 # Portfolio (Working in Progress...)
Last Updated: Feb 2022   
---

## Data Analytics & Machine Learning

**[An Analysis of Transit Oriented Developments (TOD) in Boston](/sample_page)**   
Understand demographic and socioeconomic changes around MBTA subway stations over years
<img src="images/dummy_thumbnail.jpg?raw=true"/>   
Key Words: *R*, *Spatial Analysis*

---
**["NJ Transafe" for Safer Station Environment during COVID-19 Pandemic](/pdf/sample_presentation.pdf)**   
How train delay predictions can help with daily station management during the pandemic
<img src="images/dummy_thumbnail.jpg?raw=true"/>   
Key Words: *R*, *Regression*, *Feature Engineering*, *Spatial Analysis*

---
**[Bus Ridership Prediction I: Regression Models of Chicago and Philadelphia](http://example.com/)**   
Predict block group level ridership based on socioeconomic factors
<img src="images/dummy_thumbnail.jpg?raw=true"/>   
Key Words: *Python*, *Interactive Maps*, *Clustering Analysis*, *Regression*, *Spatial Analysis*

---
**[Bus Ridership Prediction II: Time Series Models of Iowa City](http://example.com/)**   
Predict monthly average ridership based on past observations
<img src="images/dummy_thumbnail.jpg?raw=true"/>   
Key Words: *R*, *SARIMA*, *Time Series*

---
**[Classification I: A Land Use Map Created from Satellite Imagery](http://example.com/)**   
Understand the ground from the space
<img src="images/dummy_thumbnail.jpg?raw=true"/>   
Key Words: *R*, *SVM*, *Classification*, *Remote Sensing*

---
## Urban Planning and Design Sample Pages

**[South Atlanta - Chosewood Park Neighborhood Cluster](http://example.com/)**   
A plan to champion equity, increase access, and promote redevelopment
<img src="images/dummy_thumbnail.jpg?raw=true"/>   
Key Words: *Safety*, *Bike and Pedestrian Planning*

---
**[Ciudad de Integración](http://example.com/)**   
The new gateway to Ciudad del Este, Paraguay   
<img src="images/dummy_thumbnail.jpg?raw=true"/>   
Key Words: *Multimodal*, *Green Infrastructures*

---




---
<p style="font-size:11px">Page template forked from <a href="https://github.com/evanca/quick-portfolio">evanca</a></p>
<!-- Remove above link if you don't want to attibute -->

========

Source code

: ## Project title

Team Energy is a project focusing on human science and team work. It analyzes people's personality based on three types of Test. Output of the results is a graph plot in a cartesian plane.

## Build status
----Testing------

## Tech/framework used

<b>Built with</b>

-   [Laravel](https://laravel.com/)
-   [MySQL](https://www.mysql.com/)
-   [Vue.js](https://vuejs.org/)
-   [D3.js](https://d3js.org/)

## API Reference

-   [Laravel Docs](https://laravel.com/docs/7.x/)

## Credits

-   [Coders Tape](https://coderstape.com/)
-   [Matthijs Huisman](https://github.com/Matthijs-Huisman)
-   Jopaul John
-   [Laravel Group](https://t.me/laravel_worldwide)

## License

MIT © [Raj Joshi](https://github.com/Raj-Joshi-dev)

========

> [Problem to solve] All lines above from the line with "# Portfolio (Working in Progress...)" through the line with "(TOD) in Boston](/sample_page)**", both included, are to be set down exactly, with nothing else.

> [Result of this exercise]
 # Portfolio (Working in Progress...)
Last Updated: Feb 2022   
---

## Data Analytics & Machine Learning

**[An Analysis of Transit Oriented Developments (TOD) in Boston](/sample_page)**   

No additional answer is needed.